**RECORD EXTRACTS**

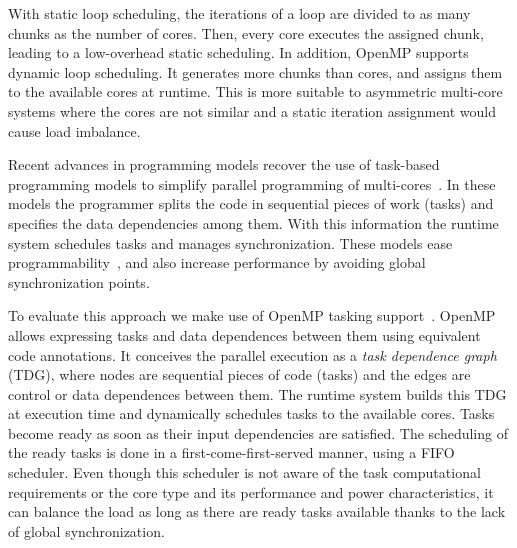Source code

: With static loop scheduling, the iterations of a loop are divided to as many chunks as the number of cores.
Then, every core executes the assigned chunk, leading to a low-overhead static scheduling.
In addition, OpenMP supports dynamic loop scheduling. 
It generates more chunks than cores, and assigns them to the available cores at runtime. 
This is more suitable to asymmetric multi-core systems where the cores are not similar and a static iteration assignment would cause load imbalance.

Recent advances in programming models recover the use of task-based programming models to simplify parallel programming of multi-cores~\cite{OpenMP4.0:Manual2013, OmpSs_PPL11, Zuckerman:EXADAPT2011, Bauer.2012.SC, Vandierendonck:PACT2011}. 
In these models the programmer splits the code in sequential pieces of work (tasks) and specifies the data dependencies among them.  
With this information the runtime system schedules tasks and manages synchronization. These models ease programmability~\cite{OpenMP4.0:Manual2013, OmpSs_PPL11, Zuckerman:EXADAPT2011, Bauer.2012.SC, Vandierendonck:PACT2011, Vandierendonck:Hyperq},
and also increase performance by avoiding global synchronization points.

To evaluate this approach we make use of OpenMP tasking support~\cite{OpenMP4.0:Manual2013}. 
OpenMP allows expressing tasks and data dependences between them using equivalent code annotations. 
It conceives the parallel execution as a \emph{task dependence graph} (TDG), where nodes are 
sequential pieces of code (tasks) and the edges are control or data dependences between them. 
The runtime system builds this TDG at execution time and dynamically schedules tasks to the available cores.
Tasks become ready as soon as their input dependencies are satisfied.
The scheduling of the ready tasks is done in a first-come-first-served manner, using a FIFO scheduler.  
Even though this scheduler is not aware of the task computational requirements or the core type and its performance and power characteristics, it can balance the load as long as there are ready tasks available thanks to the lack of global synchronization.


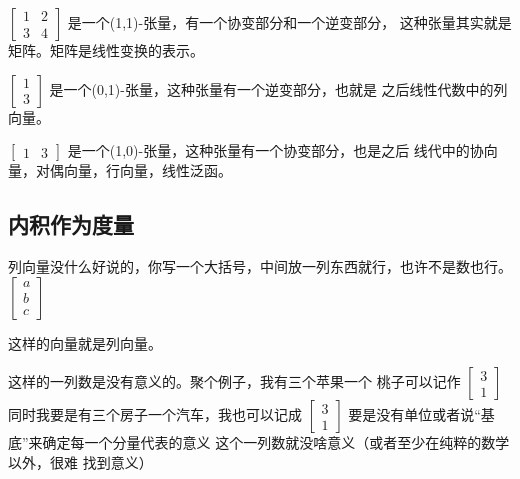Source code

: \documentclass{book}
\begin{document}
\begin{CJK}{UTF8}{gbsn}
    $\left[\begin{matrix}
                1 & 2 \\
                3 & 4
            \end{matrix}\right]$
    是一个(1,1)-张量，有一个协变部分和一个逆变部分，
    这种张量其实就是矩阵。矩阵是线性变换的表示。

    $\left[\begin{matrix}
                1 \\
                3
            \end{matrix}\right]$
    是一个(0,1)-张量，这种张量有一个逆变部分，也就是
    之后线性代数中的列向量。

    $\left[\begin{matrix}
                1 & 3
            \end{matrix}\right]$
    是一个(1,0)-张量，这种张量有一个协变部分，也是之后
    线代中的协向量，对偶向量，行向量，线性泛函。

    \subsection{内积作为度量}
    列向量没什么好说的，你写一个大括号，中间放一列东西就行，也许不是数也行。
    $\left[\begin{matrix}
                a \\
                b \\
                c
            \end{matrix}\right]$

    这样的向量就是列向量。

    这样的一列数是没有意义的。聚个例子，我有三个苹果一个
    桃子可以记作
    $\left[\begin{matrix}
                3 \\
                1
            \end{matrix}\right]$
    同时我要是有三个房子一个汽车，我也可以记成
    $\left[\begin{matrix}
                3 \\
                1
            \end{matrix}\right]$
    要是没有单位或者说“基底”来确定每一个分量代表的意义
    这个一列数就没啥意义（或者至少在纯粹的数学以外，很难
    找到意义）


\end{CJK}
\end{document}
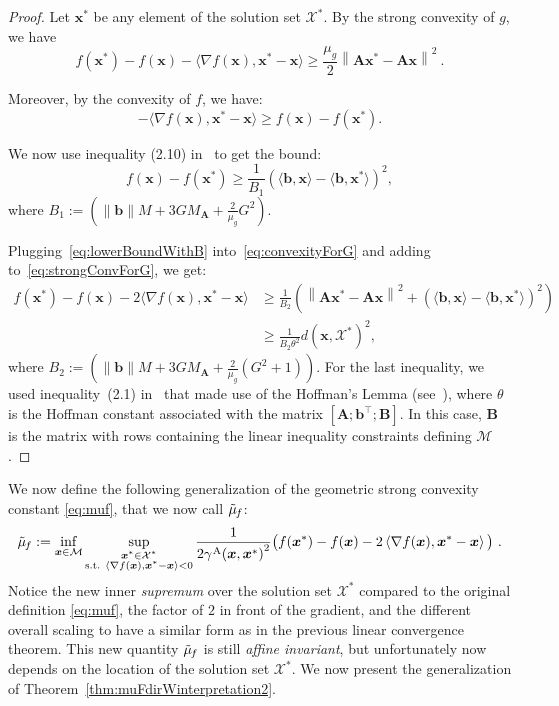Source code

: \documentclass{article} %
\providecommand{\norm}[1]{\left\lVert#1\right\rVert}
\newcommand{\X}{\mathcal{X}}
\newcommand{\domain}{\mathcal{M}} %
\newcommand{\stepsize}{\gamma}
\newcommand{\away}{{\hspace{0.06em}\textnormal{\scriptsize A}}}
\newcommand{\x}{\bm{x}}
\newcommand{\innerProdCompressed}[2]{\langle #1 , #2 \rangle}
\newcommand{\A}{\bm{A}}
\newcommand{\B}{\bm{B}}
\newcommand{\bv}{\bm{b}}
\newcommand{\strongConvGeneralized}{\tilde{\mu}_{\hspace{-0.08em}f}}
\newcommand{\0}{\mathbf{0}} %
\begin{document}
\begin{proof}
Let $\x^*$ be any element of the solution set $\X^*$. By the strong convexity of $g$, we have
\begin{equation} \label{eq:strongConvForG}
f(\x^*)- f(\x)- \langle\nabla f(\x), \x^*-\x \rangle
\geq \textstyle\frac{\mu_g}{2} \norm{\A \x^* - \A \x}^2 \ .
\end{equation}

Moreover, by the convexity of $f$, we have:
\begin{equation} \label{eq:convexityForG}
- \langle\nabla f(\x), \x^*-\x \rangle
\geq f(\x) - f(\x^*) .
\end{equation}

We now use inequality (2.10) in~\citep{Beck:2015vo} to get the bound:
\begin{equation} \label{eq:lowerBoundWithB}
f(\x) - f(\x^*) \geq  \frac{1}{B_1} (\innerProdCompressed{\bv}{\x} - \innerProdCompressed{\bv}{\x^*} )^2 ,
\end{equation}
where $B_1 := ( \|\bv \| M + 3 G M_{\A} + \frac{2}{\mu_g} G^2)$.

Plugging~\eqref{eq:lowerBoundWithB} into~\eqref{eq:convexityForG} and adding to~\eqref{eq:strongConvForG}, we get:
\begin{align*} 
f(\x^*)- f(\x)- 2 \langle\nabla f(\x), \x^*-\x \rangle
&\geq \frac{1}{B_2} \left( \norm{\A \x^* - \A \x}^2  + (\innerProdCompressed{\bv}{\x} - \innerProdCompressed{\bv}{\x^*} )^2 \right) \\
&\geq \frac{1}{B_2 \theta^2} d(\x, \X^*)^2 ,
\end{align*}
where $B_2 := ( \|\bv \| M + 3 G M_{\A} + \frac{2}{\mu_g} (G^2+1))$. For the last inequality, we used 
inequality~(2.1) in~\citep{Beck:2015vo} that made use of
the Hoffman's Lemma (see~\citep[Lemma 2.2]{Beck:2015vo}),
where $\theta$ is the Hoffman constant associated with the matrix $[\A ; \bv^\top ; \B]$. In this case, $\B$ is the matrix with rows containing the linear inequality constraints defining $\domain$.
\end{proof}

We now define the following generalization of the geometric strong convexity constant \eqref{eq:muf}, that we now call $\strongConvGeneralized$:
\begin{equation}\label{eq:mufGeneralized}
  \strongConvGeneralized := \inf_{\x\in \domain} \sup_{\substack{\x^* \in \X^*\\
                        \textrm{s.t. } \left\langle \nabla f(\x), \x^*-\x \right\rangle < 0 }}
           \frac{1}{{2 \stepsize^\away(\x,\x^*)}^2}
           \big( f(\x^*)-f(\x)-2 \left\langle \nabla f(\x),  \x^*-\x \right\rangle \big) \ .
\end{equation}
Notice the new inner \emph{supremum} over the solution set $\X^*$ compared to the original definition \eqref{eq:muf}, the factor of $2$ in front of the gradient, and the different 
overall scaling to have a similar form as in the previous linear convergence theorem. 
This new quantity $\strongConvGeneralized$ is still \emph{affine invariant}, but
unfortunately now depends on the location of the solution set $\X^*$.
We now present the generalization of Theorem~\ref{thm:muFdirWinterpretation2}.
\end{document}
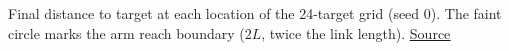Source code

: Final distance to target at each location of the 24-target grid (seed 0). The faint circle marks the arm reach boundary ($2L$, twice the link length). \href{https://github.com/tahmidazam/gg4/blob/main/notebooks/cartesian_control_heatmap/cartesian_control_heatmap.ipynb}{\underline{Source}}%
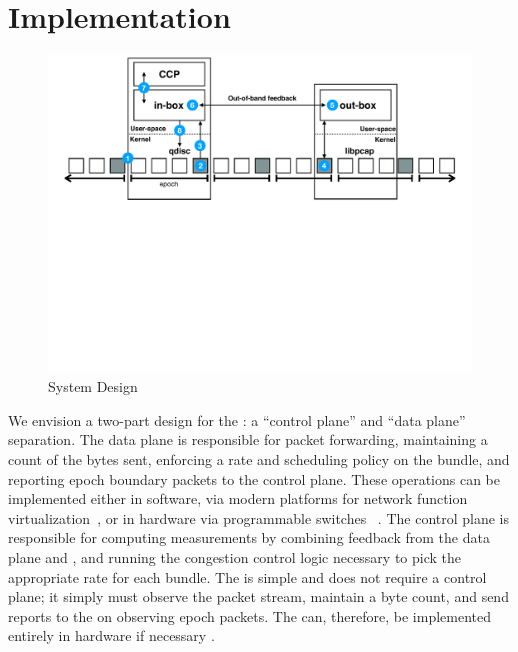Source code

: \section{Implementation}\label{s:impl}
\begin{figure}
    \centering
    \includegraphics[width=2\columnwidth]{img/bundler-diagram}
    \caption{\name System Design
    }\label{fig:bundler}
\end{figure}

We envision a two-part design for the \inbox: a ``control plane'' and ``data plane'' separation.
The data plane is responsible for packet forwarding, maintaining a count of the  bytes sent, enforcing a rate and scheduling policy on the bundle, and reporting epoch boundary packets to the control plane.
These operations can be implemented either in software, via modern platforms for network function virtualization~\cite{bess, click, mos, netbricks}, or in hardware via programmable switches~\cite{p4} .
The control plane is responsible for computing measurements by combining feedback from the data plane and \outbox, and running the congestion control logic necessary to pick the appropriate rate for each bundle.
The \outbox is simple and does not require a control plane; it simply must observe the packet stream, maintain a byte count, and send reports to the \inbox on observing epoch packets.
The \outbox can, therefore, be implemented entirely in hardware if necessary .

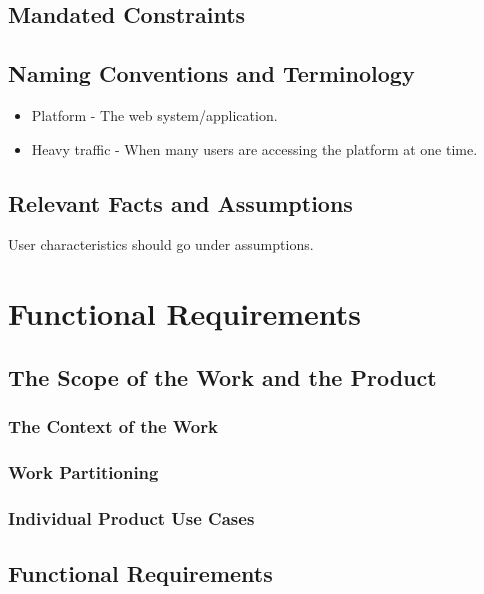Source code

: \documentclass[12pt, titlepage]{article}
\begin{document}
\subsection{Mandated Constraints}

\subsection{Naming Conventions and Terminology}

\begin{itemize}
    \item Platform - The web system/application.
    \item Heavy traffic - When many users are accessing the platform at one time.
\end{itemize}

\subsection{Relevant Facts and Assumptions}

User characteristics should go under assumptions.

\section{Functional Requirements}

\subsection{The Scope of the Work and the Product}

\subsubsection{The Context of the Work}

\subsubsection{Work Partitioning}

\subsubsection{Individual Product Use Cases}

\subsection{Functional Requirements}
\end{document}
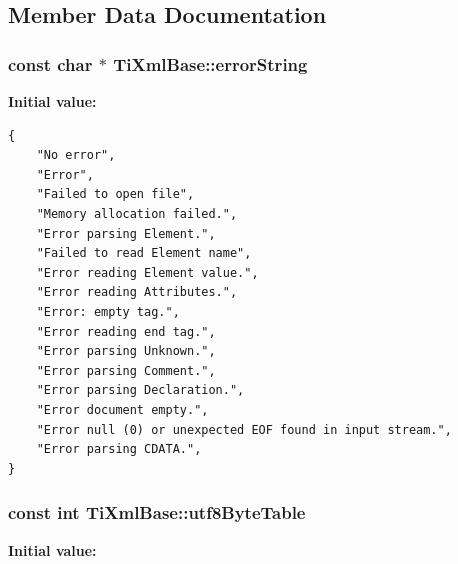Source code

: \subsection{Member Data Documentation}
\subsubsection{\setlength{\rightskip}{0pt plus 5cm}const char $\ast$ Ti\-Xml\-Base::error\-String\hspace{0.3cm}{\tt  [static, protected, inherited]}}\label{classTiXmlBase_TiXmlUnknownt0}


{\bf Initial value:}

\footnotesize\begin{verbatim}
{
    "No error",
    "Error",
    "Failed to open file",
    "Memory allocation failed.",
    "Error parsing Element.",
    "Failed to read Element name",
    "Error reading Element value.",
    "Error reading Attributes.",
    "Error: empty tag.",
    "Error reading end tag.",
    "Error parsing Unknown.",
    "Error parsing Comment.",
    "Error parsing Declaration.",
    "Error document empty.",
    "Error null (0) or unexpected EOF found in input stream.",
    "Error parsing CDATA.",
}
\end{verbatim}\normalsize 
{}
\subsubsection{\setlength{\rightskip}{0pt plus 5cm}const int Ti\-Xml\-Base::utf8Byte\-Table\hspace{0.3cm}{\tt  [static, inherited]}}\label{classTiXmlBase_TiXmlUnknowns0}


{\bf Initial value:}

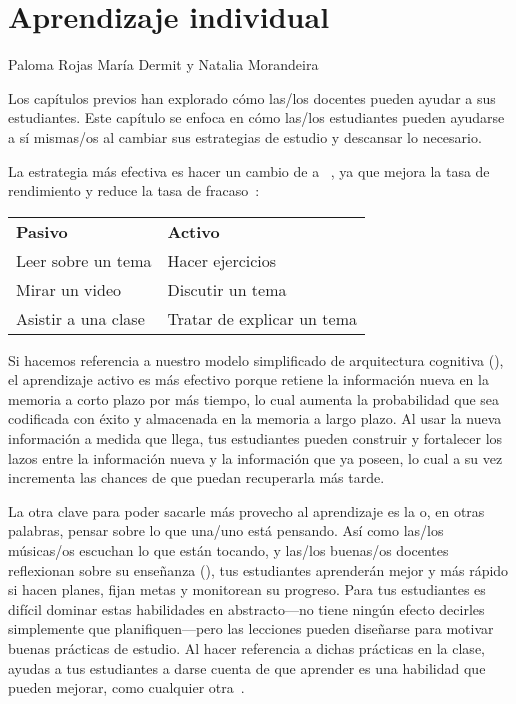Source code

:\chapter{Aprendizaje individual}\label{s:individual}

\begin{reviewer}
{Paloma Rojas}
{María Dermit y Natalia Morandeira}
\end{reviewer}

Los capítulos previos han explorado cómo las/los docentes pueden ayudar a sus estudiantes.
Este capítulo se enfoca en cómo las/los estudiantes pueden ayudarse a sí mismas/os
al cambiar sus estrategias de estudio y descansar lo necesario.

La estrategia más efectiva es hacer un cambio de 
a ~\cite{Hpl2018},
ya que mejora la tasa de rendimiento y reduce la tasa de fracaso~\cite{Free2014}:

\begin{longtable}{ll}
\textbf{Pasivo}        & \textbf{Activo} \\
Leer sobre un tema        & Hacer ejercicios \\
Mirar un video            & Discutir un tema \\
Asistir a una clase        & Tratar de explicar un tema
\end{longtable}

\noindent
Si hacemos referencia a nuestro modelo simplificado de arquitectura cognitiva (),
el aprendizaje activo es más efectivo porque retiene la información nueva en la memoria a corto plazo por más tiempo,
lo cual aumenta la probabilidad que sea codificada con éxito y almacenada en la memoria a largo plazo.
Al usar la nueva información a medida que llega,
tus estudiantes pueden construir y fortalecer los lazos entre la información nueva y la información que ya poseen,
lo cual a su vez incrementa las chances de que puedan recuperarla más tarde.

La otra clave para poder sacarle más provecho al aprendizaje es la 
o, en otras palabras, pensar sobre lo que una/uno está pensando.
Así como las/los músicas/os escuchan lo que están tocando,
y las/los buenas/os docentes reflexionan sobre su enseñanza (),
tus estudiantes aprenderán mejor y más rápido si hacen planes,
fijan metas
y monitorean su progreso.
Para tus estudiantes es difícil dominar estas habilidades en abstracto---no tiene
ningún efecto decirles simplemente que planifiquen---pero
las lecciones pueden diseñarse para motivar buenas prácticas de estudio.
Al hacer referencia a dichas prácticas en la clase,
ayudas a tus estudiantes a darse cuenta de que aprender es una habilidad que pueden mejorar, como cualquier otra~\cite{McGu2015,Miya2018}.

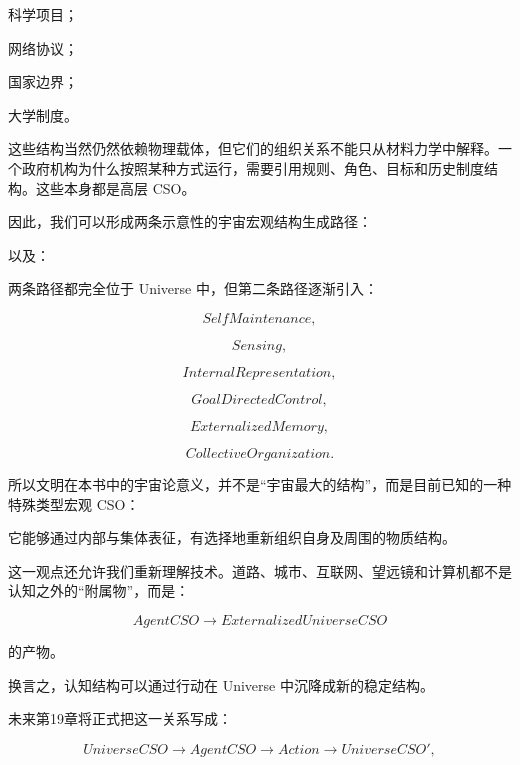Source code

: 科学项目；

网络协议；

国家边界；

大学制度。

这些结构当然仍然依赖物理载体，但它们的组织关系不能只从材料力学中解释。一个政府机构为什么按照某种方式运行，需要引用规则、角色、目标和历史制度结构。这些本身都是高层 CSO。

因此，我们可以形成两条示意性的宇宙宏观结构生成路径：

\begin{statementbox}
\centering
{}
\end{statementbox}

以及：

\begin{statementbox}
\centering
{}
\end{statementbox}

两条路径都完全位于 Universe 中，但第二条路径逐渐引入：

\[
SelfMaintenance,
\]

\[
Sensing,
\]

\[
InternalRepresentation,
\]

\[
GoalDirectedControl,
\]

\[
ExternalizedMemory,
\]

\[
CollectiveOrganization.
\]

所以文明在本书中的宇宙论意义，并不是“宇宙最大的结构”，而是目前已知的一种特殊类型宏观 CSO：

\begin{statementbox}
它能够通过内部与集体表征，有选择地重新组织自身及周围的物质结构。
\end{statementbox}

这一观点还允许我们重新理解技术。道路、城市、互联网、望远镜和计算机都不是认知之外的“附属物”，而是：

\[
AgentCSO
\rightarrow
ExternalizedUniverseCSO
\]

的产物。

换言之，认知结构可以通过行动在 Universe 中沉降成新的稳定结构。

未来第19章将正式把这一关系写成：

\[
UniverseCSO
\rightarrow
AgentCSO
\rightarrow
Action
\rightarrow
UniverseCSO',
\]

**ACTION ITEM**
Output must match the lines from the start of the records above through the line that contains "Recent advances in", exactly and with every picture removed.

**RESULT OF THE EXERCISE**
Source code

: With static loop scheduling, the iterations of a loop are divided to as many chunks as the number of cores.
Then, every core executes the assigned chunk, leading to a low-overhead static scheduling.
In addition, OpenMP supports dynamic loop scheduling. 
It generates more chunks than cores, and assigns them to the available cores at runtime. 
This is more suitable to asymmetric multi-core systems where the cores are not similar and a static iteration assignment would cause load imbalance.

Recent advances in programming models recover the use of task-based programming models to simplify parallel programming of multi-cores~\cite{OpenMP4.0:Manual2013, OmpSs_PPL11, Zuckerman:EXADAPT2011, Bauer.2012.SC, Vandierendonck:PACT2011}. 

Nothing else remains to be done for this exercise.